(Pictures paired with source code)
**********
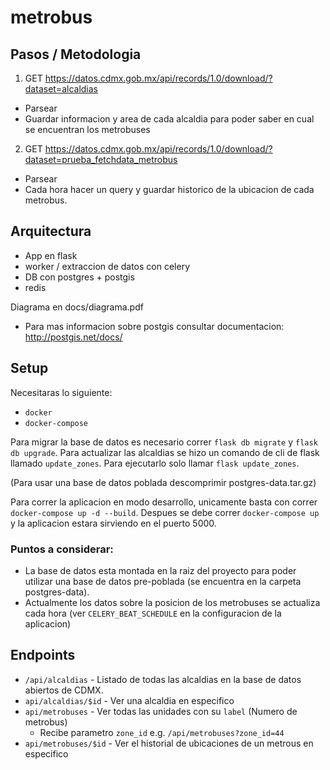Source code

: # metrobus

## Pasos / Metodologia

1. GET https://datos.cdmx.gob.mx/api/records/1.0/download/?dataset=alcaldias
  * Parsear
  * Guardar informacion y area de cada alcaldia para poder saber en cual se encuentran los metrobuses

2. GET https://datos.cdmx.gob.mx/api/records/1.0/download/?dataset=prueba_fetchdata_metrobus
  * Parsear
  * Cada hora hacer un query y guardar historico de la ubicacion de cada metrobus.

## Arquitectura
  * App en flask
  * worker / extraccion de datos con celery
  * DB con postgres + postgis
  * redis

  Diagrama en docs/diagrama.pdf

  * Para mas informacion sobre postgis consultar documentacion: http://postgis.net/docs/

## Setup
  Necesitaras lo siguiente:
  * `docker`
  * `docker-compose`

  Para migrar la base de datos es necesario correr `flask db migrate` y `flask db upgrade`.
  Para actualizar las alcaldias se hizo un comando de cli de flask llamado `update_zones`. Para ejecutarlo solo llamar `flask update_zones`.

  (Para usar una base de datos poblada descomprimir postgres-data.tar.gz)

  Para correr la aplicacion en modo desarrollo, unicamente basta con correr `docker-compose up -d --build`. Despues se debe correr `docker-compose up` y la aplicacion estara sirviendo en el puerto 5000.

  ### Puntos a considerar:
  * La base de datos esta montada en la raiz del proyecto para poder utilizar una base de datos pre-poblada (se encuentra en la carpeta postgres-data).
  * Actualmente los datos sobre la posicion de los metrobuses se actualiza cada hora (ver `CELERY_BEAT_SCHEDULE` en la configuracion de la aplicacion)

## Endpoints
  * `/api/alcaldias` - Listado de todas las alcaldias en la base de datos abiertos de CDMX.
  * `api/alcaldias/$id` - Ver una alcaldia en especifico
  * `api/metrobuses` - Ver todas las unidades con su `label` (Numero de metrobus)
    - Recibe parametro `zone_id` e.g. `/api/metrobuses?zone_id=44`
  * `api/metrobuses/$id` - Ver el historial de ubicaciones de un metrous en especifico
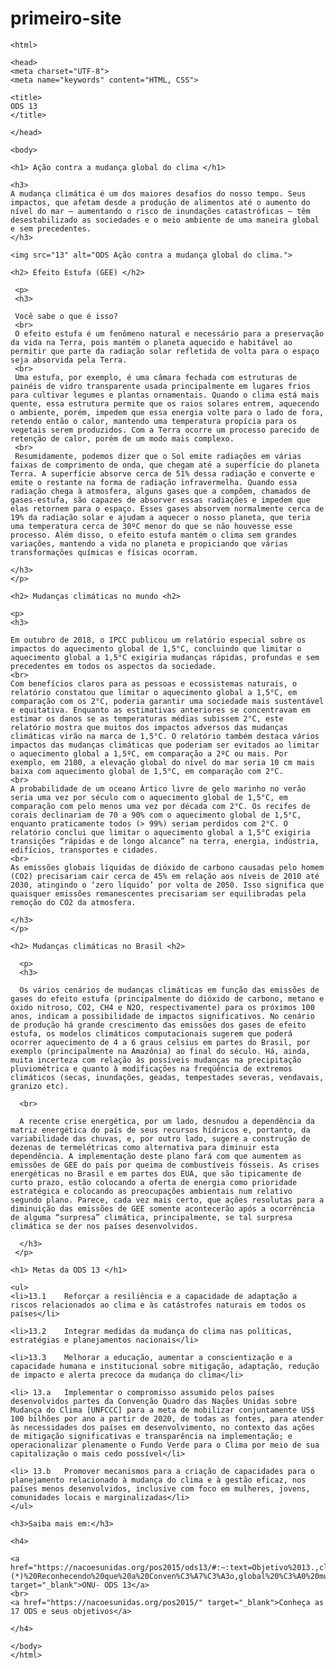 # primeiro-site

<!-- desafio semana 1 rafaela cristina andreola da silva -->
 
    <html>
  
    <head> 
    <meta charset="UTF-8">
    <meta name="keywords" content="HTML, CSS">
  
    <title> 
    ODS 13 
    </title>
    
    </head>
  
    <body>
  
    <h1> Ação contra a mudança global do clima </h1>
    
    <h3>
    A mudança climática é um dos maiores desafios do nosso tempo. Seus impactos, que afetam desde a produção de alimentos até o aumento do nível do mar – aumentando o risco de inundações catastróficas – têm desestabilizado as sociedades e o meio ambiente de uma maneira global e sem precedentes.
    </h3>
    
    <img src="13" alt="ODS Ação contra a mudança global do clima.">
    
    <h2> Efeito Estufa (GEE) </h2>
     
     <p>
     <h3>
     
     Você sabe o que é isso? 
     <br>
     O efeito estufa é um fenômeno natural e necessário para a preservação da vida na Terra, pois mantém o planeta aquecido e habitável ao permitir que parte da radiação solar refletida de volta para o espaço seja absorvida pela Terra.
     <br>
     Uma estufa, por exemplo, é uma câmara fechada com estruturas de painéis de vidro transparente usada principalmente em lugares frios para cultivar legumes e plantas ornamentais. Quando o clima está mais quente, essa estrutura permite que os raios solares entrem, aquecendo o ambiente, porém, impedem que essa energia volte para o lado de fora, retendo então o calor, mantendo uma temperatura propícia para os vegetais serem produzidos. Com a Terra ocorre um processo parecido de retenção de calor, porém de um modo mais complexo. 
     <br>
     Resumidamente, podemos dizer que o Sol emite radiações em várias faixas de comprimento de onda, que chegam até a superfície do planeta Terra. A superfície absorve cerca de 51% dessa radiação e converte e emite o restante na forma de radiação infravermelha. Quando essa radiação chega à atmosfera, alguns gases que a compõem, chamados de gases-estufa, são capazes de absorver essas radiações e impedem que elas retornem para o espaço. Esses gases absorvem normalmente cerca de 19% da radiação solar e ajudam a aquecer o nosso planeta, que teria uma temperatura cerca de 30ºC menor do que se não houvesse esse processo. Além disso, o efeito estufa mantém o clima sem grandes variações, mantendo a vida no planeta e propiciando que várias transformações químicas e físicas ocorram.

    </h3>
    </p>
    
    <h2> Mudanças climáticas no mundo <h2>
    
    <p>
    <h3>
    
    Em outubro de 2018, o IPCC publicou um relatório especial sobre os impactos do aquecimento global de 1,5°C, concluindo que limitar o aquecimento global a 1,5°C exigiria mudanças rápidas, profundas e sem precedentes em todos os aspectos da sociedade.
    <br>
    Com benefícios claros para as pessoas e ecossistemas naturais, o relatório constatou que limitar o aquecimento global a 1,5°C, em comparação com os 2°C, poderia garantir uma sociedade mais sustentável e equitativa. Enquanto as estimativas anteriores se concentravam em estimar os danos se as temperaturas médias subissem 2°C, este relatório mostra que muitos dos impactos adversos das mudanças climáticas virão na marca de 1,5°C. O relatório também destaca vários impactos das mudanças climáticas que poderiam ser evitados ao limitar o aquecimento global a 1,5ºC, em comparação a 2ºC ou mais. Por exemplo, em 2100, a elevação global do nível do mar seria 10 cm mais baixa com aquecimento global de 1,5°C, em comparação com 2°C.
    <br>
    A probabilidade de um oceano Ártico livre de gelo marinho no verão seria uma vez por século com o aquecimento global de 1,5°C, em comparação com pelo menos uma vez por década com 2°C. Os recifes de corais declinariam de 70 a 90% com o aquecimento global de 1,5°C, enquanto praticamente todos (> 99%) seriam perdidos com 2°C. O relatório conclui que limitar o aquecimento global a 1,5°C exigiria transições “rápidas e de longo alcance” na terra, energia, indústria, edifícios, transportes e cidades.
    <br>
    As emissões globais líquidas de dióxido de carbono causadas pelo homem (CO2) precisariam cair cerca de 45% em relação aos níveis de 2010 até 2030, atingindo o ‘zero líquido’ por volta de 2050. Isso significa que quaisquer emissões remanescentes precisariam ser equilibradas pela remoção do CO2 da atmosfera.
    
    </h3>
    </p>
    
    <h2> Mudanças climáticas no Brasil <h2>
      
      <p> 
      <h3>
      
      Os vários cenários de mudanças climáticas em função das emissões de gases do efeito estufa (principalmente do dióxido de carbono, metano e óxido nitroso, CO2, CH4 e N2O, respectivamente) para os próximos 100 anos, indicam a possibilidade de impactos significativos. No cenário de produção há grande crescimento das emissões dos gases de efeito estufa, os modelos climáticos computacionais sugerem que poderá ocorrer aquecimento de 4 a 6 graus celsius em partes do Brasil, por exemplo (principalmente na Amazônia) ao final do século. Há, ainda, muita incerteza com relação às possíveis mudanças na precipitação pluviométrica e quanto à modificações na freqüência de extremos climáticos (secas, inundações, geadas, tempestades severas, vendavais, granizo etc). 
      
      <br>
      
      A recente crise energética, por um lado, desnudou a dependência da matriz energética do país de seus recursos hídricos e, portanto, da variabilidade das chuvas, e, por outro lado, sugere a construção de dezenas de termelétricas como alternativa para diminuir esta dependência. A implementação deste plano fará com que aumentem as emissões de GEE do país por queima de combustíveis fósseis. As crises energéticas no Brasil e em partes dos EUA, que são tipicamente de curto prazo, estão colocando a oferta de energia como prioridade estratégica e colocando as preocupações ambientais num relativo segundo plano. Parece, cada vez mais certo, que ações resolutas para a diminuição das emissões de GEE somente acontecerão após a ocorrência de alguma “surpresa” climática, principalmente, se tal surpresa climática se der nos países desenvolvidos.
      
      </h3>
     </p>
    
    <h1> Metas da ODS 13 </h1>
    
    <ul>
    <li>13.1	Reforçar a resiliência e a capacidade de adaptação a riscos relacionados ao clima e às catástrofes naturais em todos os países</li>
    
    <li>13.2	Integrar medidas da mudança do clima nas políticas, estratégias e planejamentos nacionais</li>
   
    <li>13.3	Melhorar a educação, aumentar a conscientização e a capacidade humana e institucional sobre mitigação, adaptação, redução de impacto e alerta precoce da mudança do clima</li>
    
    <li> 13.a	Implementar o compromisso assumido pelos países desenvolvidos partes da Convenção Quadro das Nações Unidas sobre Mudança do Clima [UNFCCC] para a meta de mobilizar conjuntamente US$ 100 bilhões por ano a partir de 2020, de todas as fontes, para atender às necessidades dos países em desenvolvimento, no contexto das ações de mitigação significativas e transparência na implementação; e operacionalizar plenamente o Fundo Verde para o Clima por meio de sua capitalização o mais cedo possível</li>
    
    <li> 13.b	Promover mecanismos para a criação de capacidades para o planejamento relacionado à mudança do clima e à gestão eficaz, nos países menos desenvolvidos, inclusive com foco em mulheres, jovens, comunidades locais e marginalizadas</li>
    </ul>
    
    <h3>Saiba mais em:</h3>

    <h4>
    
    <a href="https://nacoesunidas.org/pos2015/ods13/#:~:text=Objetivo%2013.,clim%C3%A1tica%20e%20seus%20impactos%20(*)&text=(*)%20Reconhecendo%20que%20a%20Conven%C3%A7%C3%A3o,global%20%C3%A0%20mudan%C3%A7a%20do%20clima." target="_blank">ONU- ODS 13</a>
    <br>
    <a href="https://nacoesunidas.org/pos2015/" target="_blank">Conheça as 17 ODS e seus objetivos</a>
    
    </h4>
    
    </body>
    </html>
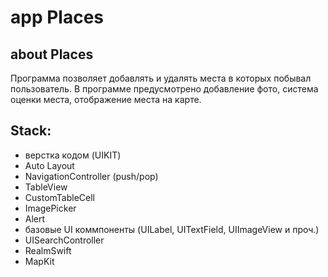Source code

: #  app Places

## about Places

Программа позволяет добавлять и удалять места в которых побывал пользователь.
В программе предусмотрено добавление фото, система оценки места, отображение места на карте.

## Stack:

* верстка кодом (UIKIT)
* Auto Layout
* NavigationController (push/pop)
* TableView
* CustomTableCell
* ImagePicker
* Alert
* базовые UI коммпоненты (UILabel, UITextField, UIImageView и проч.)
* UISearchController
* RealmSwift
* MapKit
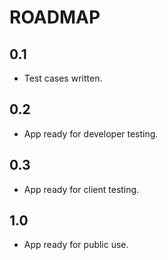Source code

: ROADMAP
=======

0.1
---

* Test cases written.

0.2
---

* App ready for developer testing.

0.3
---

* App ready for client testing.

1.0
---

* App ready for public use.

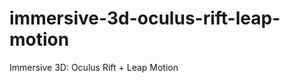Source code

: immersive-3d-oculus-rift-leap-motion
====================================

Immersive 3D: Oculus Rift + Leap Motion
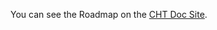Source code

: You can see the Roadmap on the [CHT Doc Site](http://docs.communityhealthtoolkit.org/community/roadmap/).
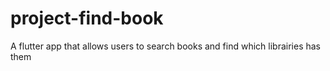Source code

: # project-find-book
A flutter app that allows users to search books and find which librairies has them

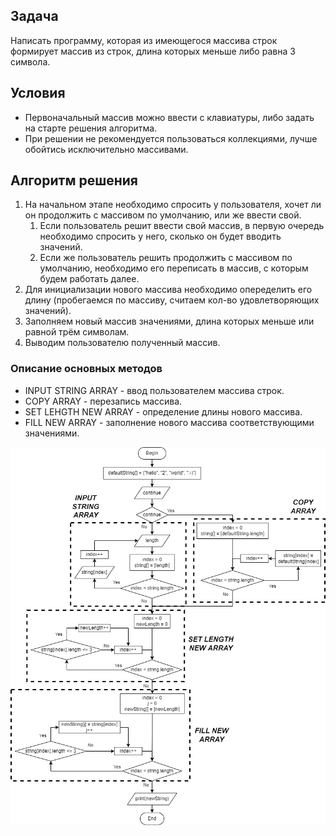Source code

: ## Задача
  Написать программу, которая из имеющегося массива строк формирует массив из строк, длина которых меньше либо равна 3 символа.

## Условия
+ Первоначальный массив можно ввести с клавиатуры, либо задать на старте решения алгоритма.
+ При решении не рекомендуется пользоваться коллекциями, лучше обойтись исключительно массивами.

## Алгоритм решения

1. На начальном этапе необходимо спросить у пользователя, хочет ли он продолжить с массивом по умолчанию, или же ввести свой.
   1. Если пользователь решит ввести свой массив, в первую очередь необходимо спросить у него, сколько он будет вводить значений.
   2. Если же пользователь решить продолжить с массивом по умолчанию, необходимо его переписать в массив, с которым будем работать далее.
2. Для инициализации нового массива необходимо опеределить его длину (пробегаемся по массиву, считаем кол-во удовлетворяющих значений).
3. Заполняем новый массив значениями, длина которых меньше или равной трём символам.
4. Выводим пользователю полученный массив.

### Описание основных методов

+ INPUT STRING ARRAY - ввод пользователем массива строк.
+ COPY ARRAY - перезапись массива.
+ SET LEHGTH NEW ARRAY - определение длины нового массива.
+ FILL NEW ARRAY - заполнение нового массива соответствующими значениями.

![Диаграмма решения](TaskDiagram.png)
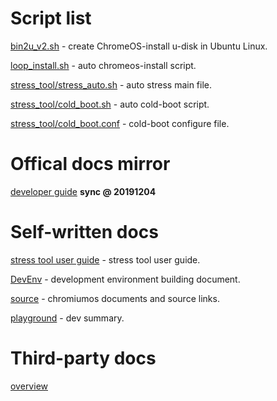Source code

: # Script list

[bin2u_v2.sh](https://raw.githubusercontent.com/raoyi/chromeos/master/script/bin2u_v2.sh) - create ChromeOS-install u-disk in Ubuntu Linux.

[loop_install.sh](https://raw.githubusercontent.com/raoyi/chromeos/master/script/loop_install.sh) - auto chromeos-install script.

[stress_tool/stress_auto.sh](https://raw.githubusercontent.com/raoyi/chromeos/master/script/stress_tool/stress_auto.sh) - auto stress main file.

[stress_tool/cold_boot.sh](https://raw.githubusercontent.com/raoyi/chromeos/master/script/stress_tool/cold_boot.sh) - auto cold-boot script.

[stress_tool/cold_boot.conf](https://raw.githubusercontent.com/raoyi/chromeos/master/script/stress_tool/cold_boot.conf) - cold-boot configure file.

# Offical docs mirror

[developer guide](./developer/developer_guide.md) **sync @ 20191204**

# Self-written docs

[stress tool user guide](./script/stress_tool/stress_tool_user_guide.md) - stress tool user guide.

[DevEnv](./developer/DevEnv.md) - development environment building document.

[source](./developer/source.md) - chromiumos documents and source links.

[playground](./developer/playground.md) - dev summary.

# Third-party docs

[overview](https://blog.csdn.net/Arthur_02_13/article/details/54286013)

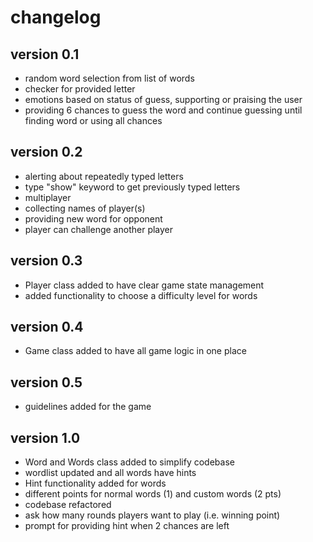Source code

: # changelog

## version 0.1

- random word selection from list of words
- checker for provided letter
- emotions based on status of guess, supporting or praising the user
- providing 6 chances to guess the word and continue guessing until finding word
  or using all chances

## version 0.2

- alerting about repeatedly typed letters
- type "show" keyword to get previously typed letters
- multiplayer
- collecting names of player(s)
- providing new word for opponent
- player can challenge another player

## version 0.3

- Player class added to have clear game state management
- added functionality to choose a difficulty level for words

## version 0.4

- Game class added to have all game logic in one place

## version 0.5

- guidelines added for the game

## version 1.0

- Word and Words class added to simplify codebase
- wordlist updated and all words have hints
- Hint functionality added for words
- different points for normal words (1) and custom words (2 pts)
- codebase refactored
- ask how many rounds players want to play (i.e. winning point)
- prompt for providing hint when 2 chances are left
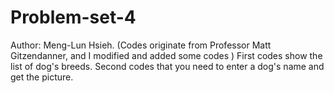 # Problem-set-4
Author: Meng-Lun Hsieh. (Codes originate from Professor Matt Gitzendanner, and I modified and added some codes )
First codes show the list of dog's breeds.
Second codes that you need to enter a dog's name and get the picture.
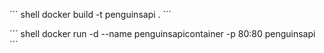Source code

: ´´´ shell
docker build -t penguinsapi .
´´´

´´´ shell
docker run -d --name penguinsapicontainer -p 80:80 penguinsapi
´´´

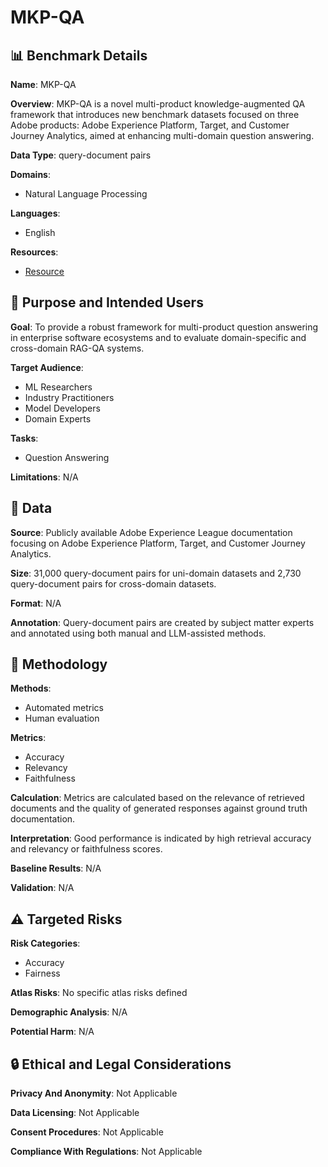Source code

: # MKP-QA

## 📊 Benchmark Details

**Name**: MKP-QA

**Overview**: MKP-QA is a novel multi-product knowledge-augmented QA framework that introduces new benchmark datasets focused on three Adobe products: Adobe Experience Platform, Target, and Customer Journey Analytics, aimed at enhancing multi-domain question answering.

**Data Type**: query-document pairs

**Domains**:
- Natural Language Processing

**Languages**:
- English

**Resources**:
- [Resource](N/A)

## 🎯 Purpose and Intended Users

**Goal**: To provide a robust framework for multi-product question answering in enterprise software ecosystems and to evaluate domain-specific and cross-domain RAG-QA systems.

**Target Audience**:
- ML Researchers
- Industry Practitioners
- Model Developers
- Domain Experts

**Tasks**:
- Question Answering

**Limitations**: N/A

## 💾 Data

**Source**: Publicly available Adobe Experience League documentation focusing on Adobe Experience Platform, Target, and Customer Journey Analytics.

**Size**: 31,000 query-document pairs for uni-domain datasets and 2,730 query-document pairs for cross-domain datasets.

**Format**: N/A

**Annotation**: Query-document pairs are created by subject matter experts and annotated using both manual and LLM-assisted methods.

## 🔬 Methodology

**Methods**:
- Automated metrics
- Human evaluation

**Metrics**:
- Accuracy
- Relevancy
- Faithfulness

**Calculation**: Metrics are calculated based on the relevance of retrieved documents and the quality of generated responses against ground truth documentation.

**Interpretation**: Good performance is indicated by high retrieval accuracy and relevancy or faithfulness scores.

**Baseline Results**: N/A

**Validation**: N/A

## ⚠️ Targeted Risks

**Risk Categories**:
- Accuracy
- Fairness

**Atlas Risks**:
No specific atlas risks defined

**Demographic Analysis**: N/A

**Potential Harm**: N/A

## 🔒 Ethical and Legal Considerations

**Privacy And Anonymity**: Not Applicable

**Data Licensing**: Not Applicable

**Consent Procedures**: Not Applicable

**Compliance With Regulations**: Not Applicable
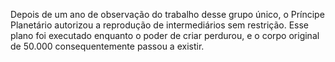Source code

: ﻿Depois de um ano de observação do trabalho desse grupo único, o Príncipe Planetário autorizou a reprodução de intermediários sem restrição. Esse plano foi executado enquanto o poder de criar perdurou, e o corpo original de 50.000 consequentemente passou a existir.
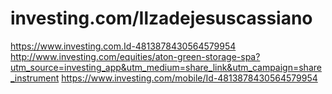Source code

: # investing.com/Ilzadejesuscassiano
https://www.investing.com.Id-4813878430564579954
http://www.investing.com/equities/aton-green-storage-spa?utm_source=investing_app&utm_medium=share_link&utm_campaign=share_instrument
https://www.investing.com/mobile/Id-4813878430564579954
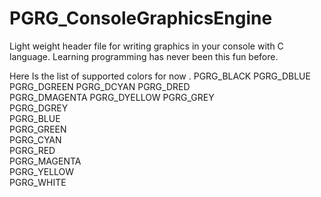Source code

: # PGRG_ConsoleGraphicsEngine
Light weight header file for writing graphics in your console with C language. Learning programming has never been this fun before.

Here Is the list of supported colors for now . 
PGRG_BLACK
PGRG_DBLUE
PGRG_DGREEN
PGRG_DCYAN
PGRG_DRED	
PGRG_DMAGENTA
PGRG_DYELLOW
PGRG_GREY			
PGRG_DGREY	
PGRG_BLUE		
PGRG_GREEN	
PGRG_CYAN		
PGRG_RED		
PGRG_MAGENTA	
PGRG_YELLOW		
PGRG_WHITE		
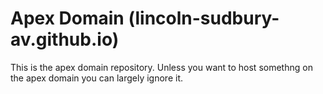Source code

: # Apex Domain (lincoln-sudbury-av.github.io)

This is the apex domain repository. Unless you want to host somethng on the apex domain you can largely ignore it.
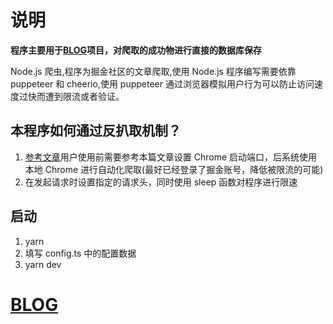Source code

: # 说明

**程序主要用于[BLOG](https://github.com/Lrunlin/blog)项目，对爬取的成功物进行直接的数据库保存**

Node.js 爬虫,程序为掘金社区的文章爬取,使用 Node.js 程序编写需要依靠 puppeteer 和 cheerio,使用 puppeteer 通过浏览器模拟用户行为可以防止访问速度过快而遭到限流或者验证。

## 本程序如何通过反扒取机制？

1. [参考文章](https://blogweb.cn/article/6064301311)用户使用前需要参考本篇文章设置 Chrome 启动端口，后系统使用本地 Chrome 进行自动化爬取(最好已经登录了掘金账号，降低被限流的可能)
2. 在发起请求时设置指定的请求头，同时使用 sleep 函数对程序进行限速

## 启动

1. yarn
2. 填写 config.ts 中的配置数据
3. yarn dev

# [BLOG](https://blogweb.cn)
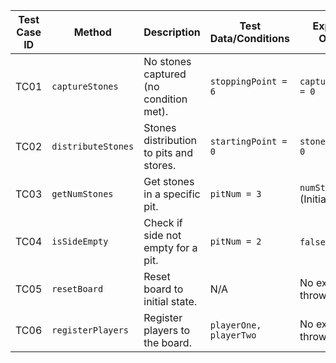 | Test Case ID | Method            | Description                              | Test Data/Conditions  | Expected Output         |
|--------------|-------------------|------------------------------------------|-----------------------|-------------------------|
| TC01         | `captureStones`   | No stones captured (no condition met).   | `stoppingPoint = 6`   | `capturedStones = 0`    |
| TC02         | `distributeStones`| Stones distribution to pits and stores.  | `startingPoint = 0`   | `stonesAdded > 0`       |
| TC03         | `getNumStones`    | Get stones in a specific pit.            | `pitNum = 3`          | `numStones` (Initial)   |
| TC04         | `isSideEmpty`     | Check if side not empty for a pit.       | `pitNum = 2`          | `false` (Initial)       |
| TC05         | `resetBoard`      | Reset board to initial state.            | N/A                   | No exception thrown     |
| TC06         | `registerPlayers` | Register players to the board.           | `playerOne, playerTwo`| No exception thrown     |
**********
Look back at the entries above and repeat, unchanged, every line from the line holding "1. Если пользователь" through the line holding "2. Если же пользователь".

   1. Если пользователь решит ввести свой массив, в первую очередь необходимо спросить у него, сколько он будет вводить значений.
   2. Если же пользователь решить продолжить с массивом по умолчанию, необходимо его переписать в массив, с которым будем работать далее.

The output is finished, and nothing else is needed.